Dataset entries
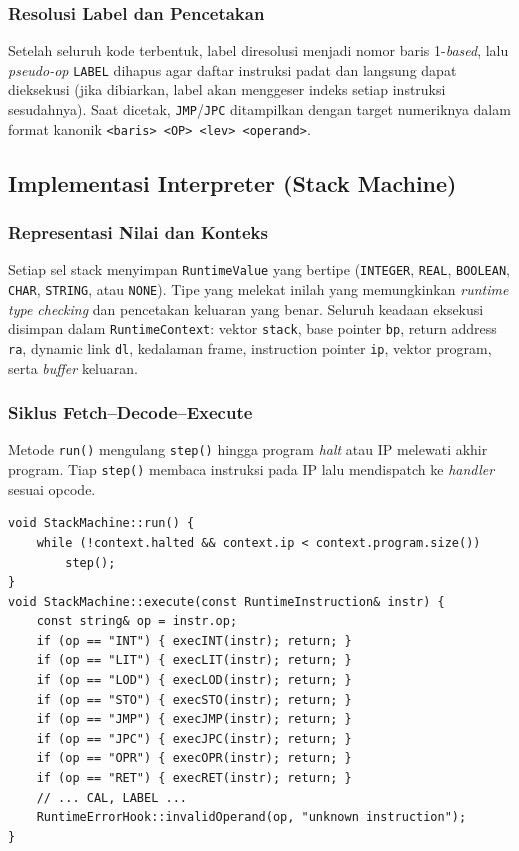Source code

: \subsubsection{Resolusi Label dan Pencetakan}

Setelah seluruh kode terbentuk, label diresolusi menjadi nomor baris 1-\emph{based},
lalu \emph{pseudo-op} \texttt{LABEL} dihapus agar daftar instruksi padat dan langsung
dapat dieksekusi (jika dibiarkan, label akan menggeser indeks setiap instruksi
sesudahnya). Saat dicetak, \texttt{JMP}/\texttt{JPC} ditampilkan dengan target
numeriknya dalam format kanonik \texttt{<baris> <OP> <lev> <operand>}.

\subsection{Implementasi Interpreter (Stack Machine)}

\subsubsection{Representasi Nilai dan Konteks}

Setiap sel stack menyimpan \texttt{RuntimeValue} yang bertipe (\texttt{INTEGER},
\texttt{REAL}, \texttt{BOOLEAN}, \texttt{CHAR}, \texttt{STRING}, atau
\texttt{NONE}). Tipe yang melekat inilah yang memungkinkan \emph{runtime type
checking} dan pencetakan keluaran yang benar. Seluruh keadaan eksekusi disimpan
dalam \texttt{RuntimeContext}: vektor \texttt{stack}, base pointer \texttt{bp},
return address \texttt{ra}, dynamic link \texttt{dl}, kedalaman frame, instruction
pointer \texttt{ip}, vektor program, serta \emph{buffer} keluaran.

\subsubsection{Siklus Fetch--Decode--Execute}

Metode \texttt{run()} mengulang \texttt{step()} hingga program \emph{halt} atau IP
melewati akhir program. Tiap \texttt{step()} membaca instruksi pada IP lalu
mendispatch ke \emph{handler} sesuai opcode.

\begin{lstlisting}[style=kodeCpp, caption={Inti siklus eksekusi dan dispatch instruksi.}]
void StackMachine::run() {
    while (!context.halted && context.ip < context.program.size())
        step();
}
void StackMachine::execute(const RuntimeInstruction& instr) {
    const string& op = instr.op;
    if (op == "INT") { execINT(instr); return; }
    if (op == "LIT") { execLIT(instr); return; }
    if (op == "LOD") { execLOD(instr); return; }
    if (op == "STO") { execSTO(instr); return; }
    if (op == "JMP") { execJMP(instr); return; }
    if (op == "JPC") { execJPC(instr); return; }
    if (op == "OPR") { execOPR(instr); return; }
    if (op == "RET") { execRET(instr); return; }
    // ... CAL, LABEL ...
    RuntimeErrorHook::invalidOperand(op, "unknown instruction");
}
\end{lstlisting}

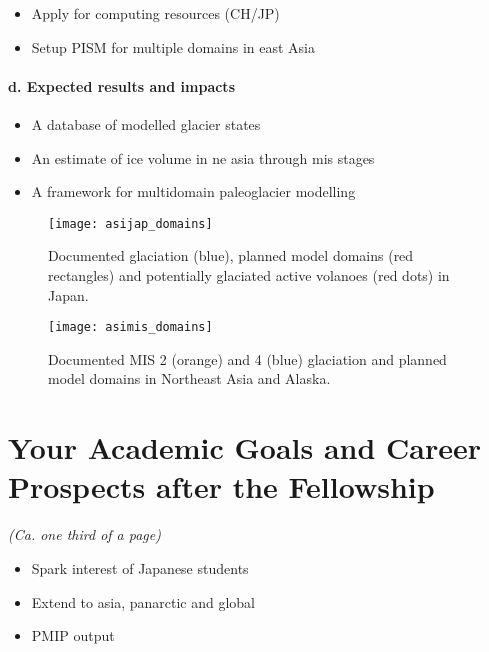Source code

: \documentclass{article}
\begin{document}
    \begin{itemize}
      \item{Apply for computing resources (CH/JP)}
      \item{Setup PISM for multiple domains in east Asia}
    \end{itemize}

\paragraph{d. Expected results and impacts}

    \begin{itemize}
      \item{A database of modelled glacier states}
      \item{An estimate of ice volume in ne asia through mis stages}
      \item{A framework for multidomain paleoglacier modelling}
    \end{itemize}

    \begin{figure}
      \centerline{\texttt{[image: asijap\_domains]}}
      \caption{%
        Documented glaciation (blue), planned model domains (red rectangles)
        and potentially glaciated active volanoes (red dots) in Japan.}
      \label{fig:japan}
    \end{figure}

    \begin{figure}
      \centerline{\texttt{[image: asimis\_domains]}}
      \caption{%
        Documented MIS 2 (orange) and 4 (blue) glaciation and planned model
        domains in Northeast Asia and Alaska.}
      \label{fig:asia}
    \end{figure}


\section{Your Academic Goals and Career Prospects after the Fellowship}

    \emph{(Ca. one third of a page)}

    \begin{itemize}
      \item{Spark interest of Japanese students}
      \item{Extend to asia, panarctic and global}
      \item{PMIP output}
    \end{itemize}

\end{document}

### Problem
In the records above, find the lines holding "Documented". Copy each one.

### Task solution
        Documented glaciation (blue), planned model domains (red rectangles)
        Documented MIS 2 (orange) and 4 (blue) glaciation and planned model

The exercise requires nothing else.